Ban, who in 2014 won the Pritzker Prize, architecture’s top award, has also built shelters for Rwandan refugees in 1994, Sri Lankan survivors of the 2004 tsunami, and victims of major disasters in Japan.

Fellow Pritzker prize winners Thom Mayne and Frank Gehry teamed up with Ban to work with actor Brad Pitt’s Make It Right Foundation, a non-profit group set up in 2007 to help rebuild New Orleans’ Lower 9th Ward after Hurricane Katrina.

Ban’s work has pushed aid agencies to take on challenges differently, said Brett Moore, a shelter, infrastructure and reconstruction advisor for World Vision International.

“Ban’s approach to humanitarian work prompts the entire humanitarian community to think outside the box, to reject generic and inappropriate responses to vastly different contexts, and to approach the work with individuality and creativity,” Moore said.

His emphasis on reusing materials also fits with a broader trend, as aid agencies try to rebuild sustainably after disasters.

“There’s a lot more concern now than there has been in past decades on reuse and recycling. That is something for us as humanitarian agencies to look into,” said Sandra D’Urzo, who works on shelters and settlements for the International Federation of the Red Cross in Geneva.

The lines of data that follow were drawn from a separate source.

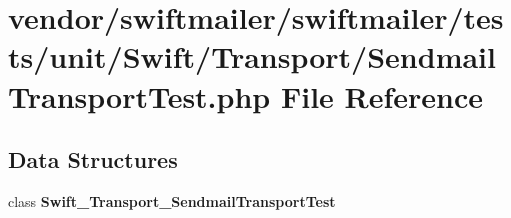 \section{vendor/swiftmailer/swiftmailer/tests/unit/\+Swift/\+Transport/\+Sendmail\+Transport\+Test.php File Reference}
\label{_sendmail_transport_test_8php}
\subsection*{Data Structures}
\begin{DoxyCompactItemize}
\item 
class {\bf Swift\+\_\+\+Transport\+\_\+\+Sendmail\+Transport\+Test}
\end{DoxyCompactItemize}
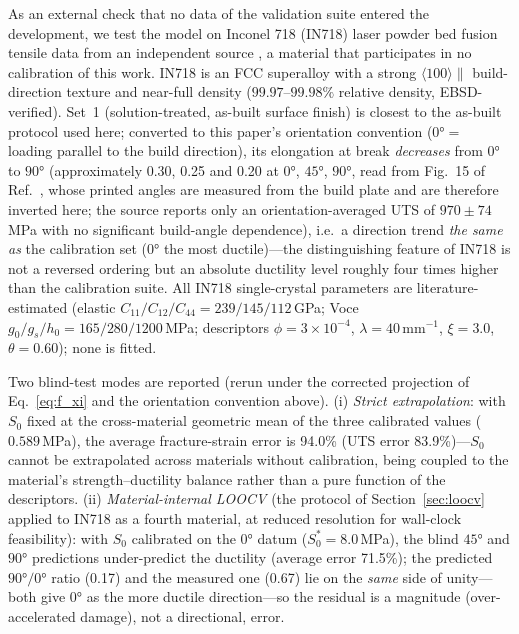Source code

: As an external check that no data of the validation suite entered the development, we test the model on Inconel 718 (IN718) laser powder bed fusion tensile data from an independent source \cite{hovig2018in718}, a material that participates in no calibration of this work. IN718 is an FCC superalloy with a strong $\langle100\rangle\parallel$ build-direction texture and near-full density ($99.97$--$99.98\%$ relative density, EBSD-verified). Set~1 (solution-treated, as-built surface finish) is closest to the as-built protocol used here; converted to this paper's orientation convention ($\ang{0} =$ loading parallel to the build direction), its elongation at break \emph{decreases} from $\ang{0}$ to $\ang{90}$ (approximately 0.30, 0.25 and 0.20 at $\ang{0}$, $\ang{45}$, $\ang{90}$, read from Fig.~15 of Ref.~\cite{hovig2018in718}, whose printed angles are measured from the build plate and are therefore inverted here; the source reports only an orientation-averaged UTS of $970\pm74$\,MPa with no significant build-angle dependence), i.e.\ a direction trend \emph{the same as} the calibration set ($\ang{0}$ the most ductile)---the distinguishing feature of IN718 is not a reversed ordering but an absolute ductility level roughly four times higher than the calibration suite. All IN718 single-crystal parameters are literature-estimated (elastic $C_{11}/C_{12}/C_{44} = 239/145/112$\,GPa; Voce $g_0/g_s/h_0 = 165/280/1200$\,MPa; descriptors $\phi = 3\times10^{-4}$, $\lambda = 40$\,mm$^{-1}$, $\xi = 3.0$, $\theta = 0.60$); none is fitted.

Two blind-test modes are reported (rerun under the corrected projection of Eq.~\eqref{eq:f_xi} and the orientation convention above). (i) \emph{Strict extrapolation}: with $S_0$ fixed at the cross-material geometric mean of the three calibrated values ($0.589$\,MPa), the average fracture-strain error is 94.0\% (UTS error 83.9\%)---$S_0$ cannot be extrapolated across materials without calibration, being coupled to the material's strength--ductility balance rather than a pure function of the descriptors. (ii) \emph{Material-internal LOOCV} (the protocol of Section~\ref{sec:loocv} applied to IN718 as a fourth material, at reduced resolution for wall-clock feasibility): with $S_0$ calibrated on the $\ang{0}$ datum ($S_0^* = 8.0$\,MPa), the blind $\ang{45}$ and $\ang{90}$ predictions under-predict the ductility (average error 71.5\%); the predicted $\ang{90}/\ang{0}$ ratio (0.17) and the measured one (0.67) lie on the \emph{same} side of unity---both give $\ang{0}$ as the more ductile direction---so the residual is a magnitude (over-accelerated damage), not a directional, error.


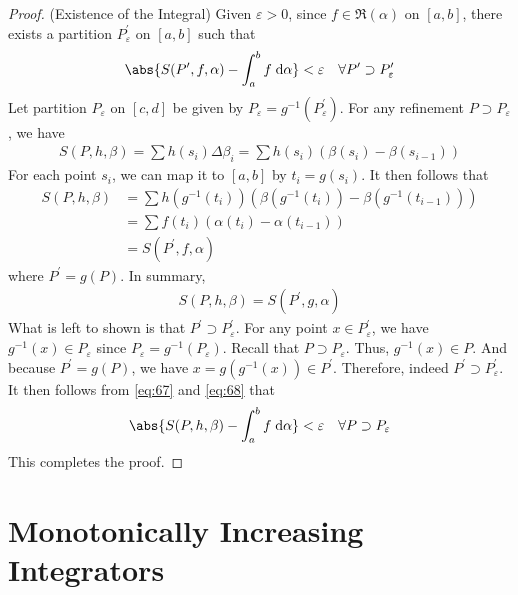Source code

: \documentclass[thmcnt=section, 12pt]{elegantbook}
\begin{document}
\begin{proof}
    \par (Existence of the Integral) Given $\varepsilon > 0$, since $f \in \mathfrak{R}(\alpha)$ on $[a, b]$, there exists a partition $P^\prime_\varepsilon$ on $[a, b]$ such that 
    \begin{align}
        \abs{S(P^\prime, f, \alpha) - \int_a^b f \; \mathrm{d}\alpha} < \varepsilon
        \quad \forall P^\prime \supset P^\prime_\varepsilon
        \label{eq:67}
    \end{align}
    Let partition $P_\varepsilon$ on $[c, d]$ be given by $P_\varepsilon = g^{-1}(P^\prime_\varepsilon)$. For any refinement $P \supset P_\varepsilon$, we have 
    \begin{align*}
        S(P, h, \beta)
        = \sum h(s_i) \Delta\beta_i
        = \sum h(s_i) (\beta(s_i) - \beta(s_{i-1}))
    \end{align*}
    For each point $s_i$, we can map it to $[a, b]$ by $t_i = g(s_i)$. It then follows that 
    \begin{align*}
        S(P, h, \beta)
        &= \sum h(g^{-1}(t_i)) (\beta(g^{-1}(t_i)) - \beta(g^{-1}(t_{i-1}))) \\ 
        &= \sum f(t_i) (\alpha(t_i) - \alpha(t_{i-1})) \\ 
        &= S(P^\prime, f, \alpha)
    \end{align*}
    where $P^\prime = g(P)$. In summary,
    \begin{align}
        S(P, h, \beta) = S(P^\prime, g, \alpha)
        \label{eq:68}
    \end{align}
    What is left to shown is that $P^\prime \supset P^\prime_\varepsilon$. For any point $x \in P^\prime_\varepsilon$, we have $g^{-1}(x) \in P_\varepsilon$ since $P_\varepsilon = g^{-1}(P_\varepsilon)$. Recall that $P \supset P_\varepsilon$. Thus, $g^{-1}(x) \in P$. And because $P^\prime = g(P)$, we have $x = g(g^{-1}(x)) \in P^\prime$. Therefore, indeed $P^\prime \supset P^\prime_\varepsilon$. It then follows from \eqref{eq:67} and \eqref{eq:68} that 
    \begin{align*}
        \abs{S(P, h, \beta) - \int_a^b f \; \mathrm{d}\alpha} < \varepsilon
        \quad \forall P \supset P_\varepsilon
    \end{align*}
    This completes the proof.
\end{proof}


\section{Monotonically Increasing Integrators}
\end{document}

While Ban said he enjoys working on grand projects commissioned by privileged people, he also wants to help people who have lost their homes, and is encouraged that many architects have followed in his footsteps.

After the massive 2011 earthquake and tsunami ravaged the Japan’s Tohoku region, Ban noticed an increase in architects on the ground compared to the aftermath of the Kobe quake.

“When I was working in Kobe in 1995, there were no architects in the disaster area, but in Tohoku after the earthquake, there were so many,” he said.

“I’m very happy that now, even young architects and students are interested in what I’m doing, which was not the case 20 years ago.”

ADAPTING TO LOCAL CONDITIONS

After the quakes hit Nepal, Ban said Nepali students in Tokyo and his friends around the world hastened to raise funds for his project.

“It moved rapidly at first, but not as rapidly as I wished because of the local situation,” Ban said, referring to Nepal’s fuel shortage.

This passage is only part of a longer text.